CCMF Striking Image is his name...











Here is a snowcap colt that was born at our farm last year.... snowcaps don't typically produce as much "at birth" color as few spots do though... this is CCMF I'm All That (aka Bad Bad).











Ginny Long


----------



## midnight star stables (Jul 9, 2005)

heres a nice 1 in ontaio if u wanna go that far:

Dancing Bears Apache Snowman

2004 AMHR Leopard Colt

Sire : Sulphura's Apache Frost - 34"

Dam: Dancing Bears Elegant Image - 36"

A very heads up colt!! Great movement, style, conformation and colour!!! A super show prospect and a colt with stallion potential. Will mature B sized.

Asking $1500.00 Canadian

For more info contact:

Laura Engelsman - 705-357-1600

or [email protected]

or go to: http://www.geocities.com/lrfspot













good lucck








desiree


----------



## hairicane (Jul 9, 2005)

Heh,heh,heh, I have a fewspot and a snowcap stallion but they are NOT for sale! 1 is just now old enough to breed and we dont even have him home yet. The other just turned 2 and is not quite mature enough to use yet. So we wont be able to use either till next year. Things take so long when it comes to horses! I also have 4 snowcap/fewspot mares but again 2 are fillys born here last year. So again we are waiting and waiting... The good news is our black snowcap mare that the vet said was open last oct. is huge and bagging up now so we are hoping for a wonderful appy baby any day now.
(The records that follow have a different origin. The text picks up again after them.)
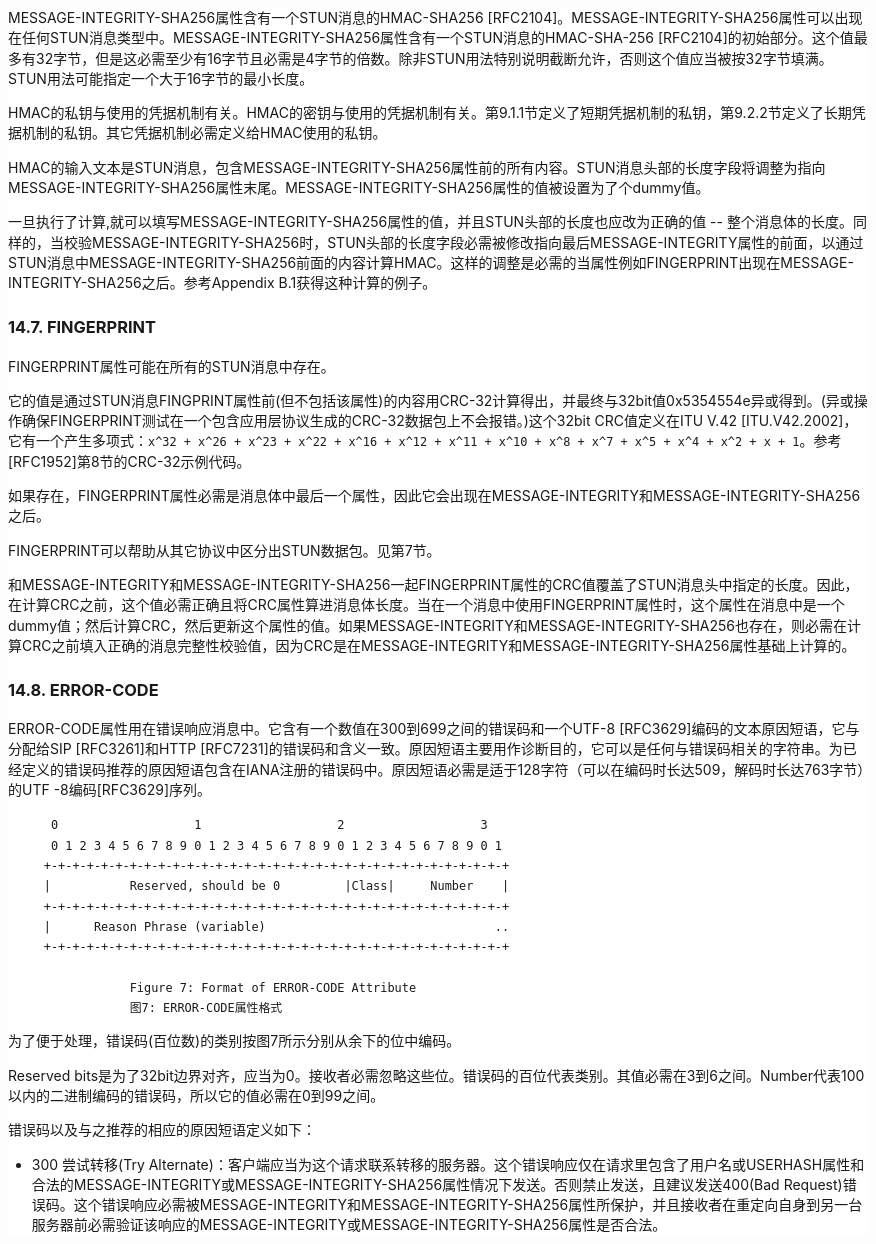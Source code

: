 MESSAGE-INTEGRITY-SHA256属性含有一个STUN消息的HMAC-SHA256 [RFC2104]。MESSAGE-INTEGRITY-SHA256属性可以出现在任何STUN消息类型中。MESSAGE-INTEGRITY-SHA256属性含有一个STUN消息的HMAC-SHA-256 [RFC2104]的初始部分。这个值最多有32字节，但是这必需至少有16字节且必需是4字节的倍数。除非STUN用法特别说明截断允许，否则这个值应当被按32字节填满。STUN用法可能指定一个大于16字节的最小长度。

HMAC的私钥与使用的凭据机制有关。HMAC的密钥与使用的凭据机制有关。第9.1.1节定义了短期凭据机制的私钥，第9.2.2节定义了长期凭据机制的私钥。其它凭据机制必需定义给HMAC使用的私钥。

HMAC的输入文本是STUN消息，包含MESSAGE-INTEGRITY-SHA256属性前的所有内容。STUN消息头部的长度字段将调整为指向MESSAGE-INTEGRITY-SHA256属性末尾。MESSAGE-INTEGRITY-SHA256属性的值被设置为了个dummy值。

一旦执行了计算,就可以填写MESSAGE-INTEGRITY-SHA256属性的值，并且STUN头部的长度也应改为正确的值 -- 整个消息体的长度。同样的，当校验MESSAGE-INTEGRITY-SHA256时，STUN头部的长度字段必需被修改指向最后MESSAGE-INTEGRITY属性的前面，以通过STUN消息中MESSAGE-INTEGRITY-SHA256前面的内容计算HMAC。这样的调整是必需的当属性例如FINGERPRINT出现在MESSAGE-INTEGRITY-SHA256之后。参考Appendix B.1获得这种计算的例子。

### 14.7. FINGERPRINT

FINGERPRINT属性可能在所有的STUN消息中存在。

它的值是通过STUN消息FINGPRINT属性前(但不包括该属性)的内容用CRC-32计算得出，并最终与32bit值0x5354554e异或得到。(异或操作确保FINGERPRINT测试在一个包含应用层协议生成的CRC-32数据包上不会报错。)这个32bit CRC值定义在ITU V.42 [ITU.V42.2002]，它有一个产生多项式：`x^32 + x^26 + x^23 + x^22 + x^16 + x^12 + x^11 + x^10 + x^8 + x^7 + x^5 + x^4 + x^2 + x + 1`。参考[RFC1952]第8节的CRC-32示例代码。

如果存在，FINGERPRINT属性必需是消息体中最后一个属性，因此它会出现在MESSAGE-INTEGRITY和MESSAGE-INTEGRITY-SHA256之后。

FINGERPRINT可以帮助从其它协议中区分出STUN数据包。见第7节。

和MESSAGE-INTEGRITY和MESSAGE-INTEGRITY-SHA256一起FINGERPRINT属性的CRC值覆盖了STUN消息头中指定的长度。因此，在计算CRC之前，这个值必需正确且将CRC属性算进消息体长度。当在一个消息中使用FINGERPRINT属性时，这个属性在消息中是一个dummy值；然后计算CRC，然后更新这个属性的值。如果MESSAGE-INTEGRITY和MESSAGE-INTEGRITY-SHA256也存在，则必需在计算CRC之前填入正确的消息完整性校验值，因为CRC是在MESSAGE-INTEGRITY和MESSAGE-INTEGRITY-SHA256属性基础上计算的。

### 14.8. ERROR-CODE

ERROR-CODE属性用在错误响应消息中。它含有一个数值在300到699之间的错误码和一个UTF-8 [RFC3629]编码的文本原因短语，它与分配给SIP [RFC3261]和HTTP [RFC7231]的错误码和含义一致。原因短语主要用作诊断目的，它可以是任何与错误码相关的字符串。为已经定义的错误码推荐的原因短语包含在IANA注册的错误码中。原因短语必需是适于128字符（可以在编码时长达509，解码时长达763字节）的UTF -8编码[RFC3629]序列。

```
      0                   1                   2                   3
      0 1 2 3 4 5 6 7 8 9 0 1 2 3 4 5 6 7 8 9 0 1 2 3 4 5 6 7 8 9 0 1
     +-+-+-+-+-+-+-+-+-+-+-+-+-+-+-+-+-+-+-+-+-+-+-+-+-+-+-+-+-+-+-+-+
     |           Reserved, should be 0         |Class|     Number    |
     +-+-+-+-+-+-+-+-+-+-+-+-+-+-+-+-+-+-+-+-+-+-+-+-+-+-+-+-+-+-+-+-+
     |      Reason Phrase (variable)                                ..
     +-+-+-+-+-+-+-+-+-+-+-+-+-+-+-+-+-+-+-+-+-+-+-+-+-+-+-+-+-+-+-+-+

                 Figure 7: Format of ERROR-CODE Attribute
                 图7: ERROR-CODE属性格式
```

为了便于处理，错误码(百位数)的类别按图7所示分别从余下的位中编码。

Reserved bits是为了32bit边界对齐，应当为0。接收者必需忽略这些位。错误码的百位代表类别。其值必需在3到6之间。Number代表100以内的二进制编码的错误码，所以它的值必需在0到99之间。

错误码以及与之推荐的相应的原因短语定义如下：

* 300 尝试转移(Try Alternate)：客户端应当为这个请求联系转移的服务器。这个错误响应仅在请求里包含了用户名或USERHASH属性和合法的MESSAGE-INTEGRITY或MESSAGE-INTEGRITY-SHA256属性情况下发送。否则禁止发送，且建议发送400(Bad Request)错误码。这个错误响应必需被MESSAGE-INTEGRITY和MESSAGE-INTEGRITY-SHA256属性所保护，并且接收者在重定向自身到另一台服务器前必需验证该响应的MESSAGE-INTEGRITY或MESSAGE-INTEGRITY-SHA256属性是否合法。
And u are right true/real homozygous fewspots/snowcaps from 2 appy parents are rare in the minis. Below are our boys pictured as colts


----------



## tinacvt (Jul 9, 2005)

Here is my boy Little Americas D.S. Star Czar, he is a snowcap even though he looks like a fewspot now.


----------



## ~Palomino~ (Jul 9, 2005)

Ginny, I LOVE Striking Image!! I think his name fits him to a ''T'' LOL

I just love your appy's!!!





-Gage-


----------



## Lisa-Ruff N Tuff Minis (Jul 9, 2005)

I have a fwe spot palomino mare she is well there is a horrible pic on my site she is agreat producer though. Last year i got a black and white pintaloosa he looked to be just pinto but has the scerlea (sp) and now has mottling all inside his nostrils and a couple of spots. Had a full sister born this year no mottling yet though and she has blue eyes and always passes on at least one blue eye as well


----------



## miniappluvr (Jul 10, 2005)

I have a black snowcap 2 year old stallion






And a 2005 bay snowcap colt. Both for sale, but not AMHA. (This picture is a bit blurry










I also have a few spot filly and a few spot colt. (Half brother/sister) The filly is for sale, but the colt is staying



He is pictured in my avatar. Here is the filly. She has just a few tiny spots on her hip. You can kind of see them in the picture but not very well. This is the color that both of these foals where born. Only their ears and kind of their chest show their base coat color.


----------



## rabbitsfizz (Jul 10, 2005)

I wonder if it is worth pointing out that an extended Snowcap, whilst probably Homozygous, is not a Fewspot, neither is a Varnish gone white?? I have seen only one Fewspot in my life, and pictures of a few more, (I am not including the horses on this thread!!!) he was white, with blue eyes and threw 100% Appys o/o any colour mare. Another possible but not proven Fewspot that I owned was born Sorrel but turned white within three days!!! The proven Fewspot I saw was born solid Black, but again turned white within a week. Pure White. No markings.


----------



## solupe (Jul 10, 2005)

It is difficult for me to see if a horse is a few spot or not. Is there a test that can be taken to see if they are homozygous few-spot or not?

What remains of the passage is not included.